CSA values were calculated by using the acknowledged formula CSA = π * a * b, where a = vertebral width/2 and b = vertebral depth/244. The mean of maximum and minimum mediolateral dimensions was used as the width dimension, and the mean of superior, inferior and middle anteroposterior dimensions was used as the depth dimension (Fig. 2). We additionally used vertebral height as a covariate in the analysis. This height dimension was calculated as the mean of anterior, posterior and minimum height dimensions of L4.

All MRI measurements were performed by the same researcher, using the NeaView Radiology software (Neagen Oy, Oulu, Finland) version 2.31, which is collectively in use on clinical workstations in Oulu University Hospital. The measurements were made prior to gathering or analyzing any other data on the subjects. To explore the correlation between dimensions of different vertebrae, we also measured the same dimensions from the L3 vertebra from a subsample (n = 110).

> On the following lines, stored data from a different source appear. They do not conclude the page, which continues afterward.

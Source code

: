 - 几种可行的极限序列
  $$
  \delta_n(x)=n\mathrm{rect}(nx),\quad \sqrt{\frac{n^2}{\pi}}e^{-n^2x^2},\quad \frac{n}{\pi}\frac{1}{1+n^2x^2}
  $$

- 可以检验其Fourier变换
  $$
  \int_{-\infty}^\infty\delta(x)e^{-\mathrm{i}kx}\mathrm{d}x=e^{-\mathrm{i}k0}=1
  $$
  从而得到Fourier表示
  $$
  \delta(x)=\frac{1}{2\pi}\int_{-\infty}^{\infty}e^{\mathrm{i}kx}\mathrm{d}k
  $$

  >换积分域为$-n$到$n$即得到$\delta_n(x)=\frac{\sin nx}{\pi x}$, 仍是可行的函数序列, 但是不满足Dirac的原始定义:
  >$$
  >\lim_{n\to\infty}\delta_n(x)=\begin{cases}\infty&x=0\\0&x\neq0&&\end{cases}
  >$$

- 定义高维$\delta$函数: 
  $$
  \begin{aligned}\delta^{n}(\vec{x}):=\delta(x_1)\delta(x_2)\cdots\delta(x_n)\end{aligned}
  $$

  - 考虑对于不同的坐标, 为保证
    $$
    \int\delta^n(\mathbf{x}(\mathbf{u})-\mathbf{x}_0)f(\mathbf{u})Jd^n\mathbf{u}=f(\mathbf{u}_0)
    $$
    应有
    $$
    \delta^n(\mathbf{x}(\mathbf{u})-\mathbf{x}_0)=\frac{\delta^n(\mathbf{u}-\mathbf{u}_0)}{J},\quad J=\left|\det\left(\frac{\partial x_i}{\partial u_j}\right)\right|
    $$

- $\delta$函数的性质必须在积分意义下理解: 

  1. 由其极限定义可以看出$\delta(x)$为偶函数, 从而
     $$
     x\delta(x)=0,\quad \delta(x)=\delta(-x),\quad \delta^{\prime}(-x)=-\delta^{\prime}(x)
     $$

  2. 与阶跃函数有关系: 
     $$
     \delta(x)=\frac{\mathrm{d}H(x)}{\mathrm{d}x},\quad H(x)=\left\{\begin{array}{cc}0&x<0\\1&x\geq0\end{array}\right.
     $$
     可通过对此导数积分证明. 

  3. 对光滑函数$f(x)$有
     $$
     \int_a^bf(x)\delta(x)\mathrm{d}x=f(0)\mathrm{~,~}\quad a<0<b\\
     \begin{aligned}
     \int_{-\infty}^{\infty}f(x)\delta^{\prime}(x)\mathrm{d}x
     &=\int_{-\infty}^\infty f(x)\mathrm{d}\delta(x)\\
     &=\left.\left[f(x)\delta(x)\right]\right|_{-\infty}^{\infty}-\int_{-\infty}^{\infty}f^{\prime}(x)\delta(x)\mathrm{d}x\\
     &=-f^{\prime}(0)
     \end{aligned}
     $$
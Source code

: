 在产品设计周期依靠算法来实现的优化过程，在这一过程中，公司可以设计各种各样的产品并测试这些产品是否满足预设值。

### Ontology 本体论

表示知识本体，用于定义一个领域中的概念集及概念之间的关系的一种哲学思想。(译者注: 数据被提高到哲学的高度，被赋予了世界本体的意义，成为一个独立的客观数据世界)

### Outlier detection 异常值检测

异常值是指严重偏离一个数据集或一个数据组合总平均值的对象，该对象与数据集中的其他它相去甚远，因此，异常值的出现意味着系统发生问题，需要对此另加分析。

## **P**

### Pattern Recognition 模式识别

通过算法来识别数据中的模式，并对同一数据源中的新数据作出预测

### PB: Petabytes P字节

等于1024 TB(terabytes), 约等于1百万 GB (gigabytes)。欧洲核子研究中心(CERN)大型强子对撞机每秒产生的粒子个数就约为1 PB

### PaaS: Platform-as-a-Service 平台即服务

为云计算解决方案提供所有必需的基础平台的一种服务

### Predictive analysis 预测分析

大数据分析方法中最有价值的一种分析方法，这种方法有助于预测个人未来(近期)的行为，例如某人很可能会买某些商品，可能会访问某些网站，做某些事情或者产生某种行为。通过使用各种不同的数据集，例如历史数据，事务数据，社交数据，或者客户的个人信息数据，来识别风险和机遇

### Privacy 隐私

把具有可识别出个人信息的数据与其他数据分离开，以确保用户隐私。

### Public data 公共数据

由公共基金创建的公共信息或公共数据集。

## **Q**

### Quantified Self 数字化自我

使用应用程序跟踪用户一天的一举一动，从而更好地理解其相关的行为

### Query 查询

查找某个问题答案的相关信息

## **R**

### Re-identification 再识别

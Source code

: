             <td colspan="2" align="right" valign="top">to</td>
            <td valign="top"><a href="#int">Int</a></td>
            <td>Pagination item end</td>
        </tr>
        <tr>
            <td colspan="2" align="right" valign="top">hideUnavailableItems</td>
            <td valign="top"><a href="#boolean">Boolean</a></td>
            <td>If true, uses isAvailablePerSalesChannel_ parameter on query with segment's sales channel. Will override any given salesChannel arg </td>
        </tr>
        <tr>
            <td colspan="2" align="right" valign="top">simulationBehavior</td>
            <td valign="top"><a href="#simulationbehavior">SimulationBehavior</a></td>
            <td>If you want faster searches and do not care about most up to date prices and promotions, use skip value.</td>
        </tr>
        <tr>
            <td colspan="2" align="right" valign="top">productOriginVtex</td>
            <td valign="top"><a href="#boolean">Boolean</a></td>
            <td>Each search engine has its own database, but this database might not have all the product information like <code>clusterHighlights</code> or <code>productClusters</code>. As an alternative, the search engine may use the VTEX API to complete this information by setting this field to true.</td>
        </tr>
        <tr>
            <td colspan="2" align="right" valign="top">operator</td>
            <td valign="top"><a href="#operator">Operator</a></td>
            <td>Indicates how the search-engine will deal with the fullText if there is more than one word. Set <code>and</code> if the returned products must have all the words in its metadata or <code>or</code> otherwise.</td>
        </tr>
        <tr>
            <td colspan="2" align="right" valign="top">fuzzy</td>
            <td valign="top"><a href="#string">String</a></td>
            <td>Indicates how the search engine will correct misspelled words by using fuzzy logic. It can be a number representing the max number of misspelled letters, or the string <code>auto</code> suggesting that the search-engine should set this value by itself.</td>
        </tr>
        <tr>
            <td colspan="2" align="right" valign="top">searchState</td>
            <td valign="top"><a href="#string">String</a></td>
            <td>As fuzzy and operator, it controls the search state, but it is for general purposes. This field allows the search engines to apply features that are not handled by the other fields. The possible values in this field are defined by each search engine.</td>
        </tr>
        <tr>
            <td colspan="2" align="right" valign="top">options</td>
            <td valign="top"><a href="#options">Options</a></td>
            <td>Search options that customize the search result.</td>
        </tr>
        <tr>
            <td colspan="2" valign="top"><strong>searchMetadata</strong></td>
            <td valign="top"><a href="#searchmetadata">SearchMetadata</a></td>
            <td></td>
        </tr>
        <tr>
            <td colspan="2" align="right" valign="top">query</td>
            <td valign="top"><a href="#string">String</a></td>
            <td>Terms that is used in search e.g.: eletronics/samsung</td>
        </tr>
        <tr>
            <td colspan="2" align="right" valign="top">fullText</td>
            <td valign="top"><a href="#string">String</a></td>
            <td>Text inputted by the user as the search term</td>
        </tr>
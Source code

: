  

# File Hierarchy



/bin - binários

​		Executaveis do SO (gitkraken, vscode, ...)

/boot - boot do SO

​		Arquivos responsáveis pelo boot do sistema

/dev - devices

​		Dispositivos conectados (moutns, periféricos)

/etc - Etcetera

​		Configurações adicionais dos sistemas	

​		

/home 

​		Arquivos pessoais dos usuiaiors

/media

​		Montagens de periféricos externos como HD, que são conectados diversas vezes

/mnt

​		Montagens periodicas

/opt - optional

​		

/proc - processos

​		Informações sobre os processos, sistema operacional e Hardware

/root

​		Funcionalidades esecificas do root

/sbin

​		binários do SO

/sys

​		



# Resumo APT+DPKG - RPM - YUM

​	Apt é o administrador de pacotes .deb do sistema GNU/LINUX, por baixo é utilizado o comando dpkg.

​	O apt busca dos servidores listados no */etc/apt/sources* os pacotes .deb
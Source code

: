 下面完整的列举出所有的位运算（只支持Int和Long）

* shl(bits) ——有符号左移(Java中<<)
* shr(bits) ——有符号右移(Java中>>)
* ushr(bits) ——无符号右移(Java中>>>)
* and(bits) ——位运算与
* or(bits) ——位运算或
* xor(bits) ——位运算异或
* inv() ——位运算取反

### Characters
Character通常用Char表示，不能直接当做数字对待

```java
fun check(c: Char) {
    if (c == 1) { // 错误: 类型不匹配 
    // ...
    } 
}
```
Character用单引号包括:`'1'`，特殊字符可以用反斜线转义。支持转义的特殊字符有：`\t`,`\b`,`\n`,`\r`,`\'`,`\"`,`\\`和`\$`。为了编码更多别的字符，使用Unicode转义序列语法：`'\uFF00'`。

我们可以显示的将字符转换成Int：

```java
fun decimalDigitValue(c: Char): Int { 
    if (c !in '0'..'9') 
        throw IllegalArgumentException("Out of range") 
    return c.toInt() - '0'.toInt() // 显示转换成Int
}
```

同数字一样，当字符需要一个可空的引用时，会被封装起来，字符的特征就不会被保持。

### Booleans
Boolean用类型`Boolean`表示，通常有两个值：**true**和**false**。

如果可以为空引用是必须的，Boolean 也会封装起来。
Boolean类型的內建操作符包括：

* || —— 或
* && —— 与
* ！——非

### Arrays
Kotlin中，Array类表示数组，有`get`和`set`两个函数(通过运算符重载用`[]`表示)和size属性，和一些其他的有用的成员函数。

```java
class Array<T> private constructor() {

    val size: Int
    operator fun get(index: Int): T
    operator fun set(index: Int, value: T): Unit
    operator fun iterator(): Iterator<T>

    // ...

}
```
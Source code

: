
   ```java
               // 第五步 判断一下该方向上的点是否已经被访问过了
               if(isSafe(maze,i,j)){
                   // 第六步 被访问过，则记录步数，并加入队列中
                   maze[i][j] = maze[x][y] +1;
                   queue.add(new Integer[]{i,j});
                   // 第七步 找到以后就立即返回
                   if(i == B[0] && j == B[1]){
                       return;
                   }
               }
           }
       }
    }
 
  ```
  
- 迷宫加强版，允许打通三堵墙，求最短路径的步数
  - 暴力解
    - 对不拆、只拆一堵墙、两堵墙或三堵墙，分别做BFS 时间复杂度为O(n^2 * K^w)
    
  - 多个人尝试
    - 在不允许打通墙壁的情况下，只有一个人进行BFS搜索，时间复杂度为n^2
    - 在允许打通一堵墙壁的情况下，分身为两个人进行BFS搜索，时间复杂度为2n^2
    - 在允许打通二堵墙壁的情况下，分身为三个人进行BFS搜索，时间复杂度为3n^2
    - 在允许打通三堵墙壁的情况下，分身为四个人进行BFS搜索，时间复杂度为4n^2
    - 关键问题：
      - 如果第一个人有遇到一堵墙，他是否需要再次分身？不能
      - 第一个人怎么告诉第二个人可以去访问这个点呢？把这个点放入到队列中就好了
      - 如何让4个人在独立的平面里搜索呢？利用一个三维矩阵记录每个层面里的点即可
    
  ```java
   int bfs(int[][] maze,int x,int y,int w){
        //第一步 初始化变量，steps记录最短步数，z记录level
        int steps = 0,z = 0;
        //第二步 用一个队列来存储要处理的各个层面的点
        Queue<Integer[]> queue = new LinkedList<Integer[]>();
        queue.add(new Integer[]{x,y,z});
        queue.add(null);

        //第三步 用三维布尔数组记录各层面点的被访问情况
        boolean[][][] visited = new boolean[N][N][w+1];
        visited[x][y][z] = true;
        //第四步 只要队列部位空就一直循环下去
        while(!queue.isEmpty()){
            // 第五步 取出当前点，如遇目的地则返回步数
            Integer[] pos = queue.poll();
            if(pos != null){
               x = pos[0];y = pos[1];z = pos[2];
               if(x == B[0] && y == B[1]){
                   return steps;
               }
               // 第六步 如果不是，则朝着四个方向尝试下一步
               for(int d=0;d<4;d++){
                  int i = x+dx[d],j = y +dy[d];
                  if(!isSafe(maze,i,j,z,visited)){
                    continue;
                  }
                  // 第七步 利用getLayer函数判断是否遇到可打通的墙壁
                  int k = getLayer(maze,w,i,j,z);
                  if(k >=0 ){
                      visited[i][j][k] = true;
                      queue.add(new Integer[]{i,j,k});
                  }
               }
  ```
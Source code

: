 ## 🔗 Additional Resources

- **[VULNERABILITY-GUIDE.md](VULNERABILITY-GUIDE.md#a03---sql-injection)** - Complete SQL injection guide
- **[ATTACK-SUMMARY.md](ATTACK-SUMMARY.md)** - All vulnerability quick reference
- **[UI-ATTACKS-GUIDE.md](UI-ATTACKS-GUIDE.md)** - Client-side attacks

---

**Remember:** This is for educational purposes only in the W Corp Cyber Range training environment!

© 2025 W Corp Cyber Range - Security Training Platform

Intra-rater reliability and measurement error

In order to investigate intra-rater reliability, 50 MR images (equivalent to n = 400 measurements) were randomly selected for a second measuring three weeks after the first one, conducted by the original measurer. Based on the original and repeated measurements, intraclass correlation coefficient was calculated. Additionally, measurement errors were calculated. As the height, width and depth dimension values were of different magnitudes, we considered relative error (%) more informative as opposed to investigating absolute error.

Statistical analyses

Latent Class Analysis (LCA) was used to obtain clusters, i.e. groups in which the subjects had a similar profile of LTPA during their lifetime (14–46 years of age). In LCA, the number of clusters is increased until the most appropriate model is found45,46. In this study, the LCA was conducted according to the self-reported frequency of LTPA at 14, 31 and 46 years of age. Models with cluster numbers from one to seven were assessed, and the best-fitting cluster model for these subjects was determined by calculating the Bayesian Information Criterion (BIC), where lower values indicate a better fit. Clinical interpretability of the classification, the conceptual meaningfulness of the models, and the sizes of the subgroups were also assessed while choosing the best model. In order to obtain equal definitions of the LTPA clusters in both men and women, and thus ensure the comparability of results between genders, the clustering was not stratified by gender.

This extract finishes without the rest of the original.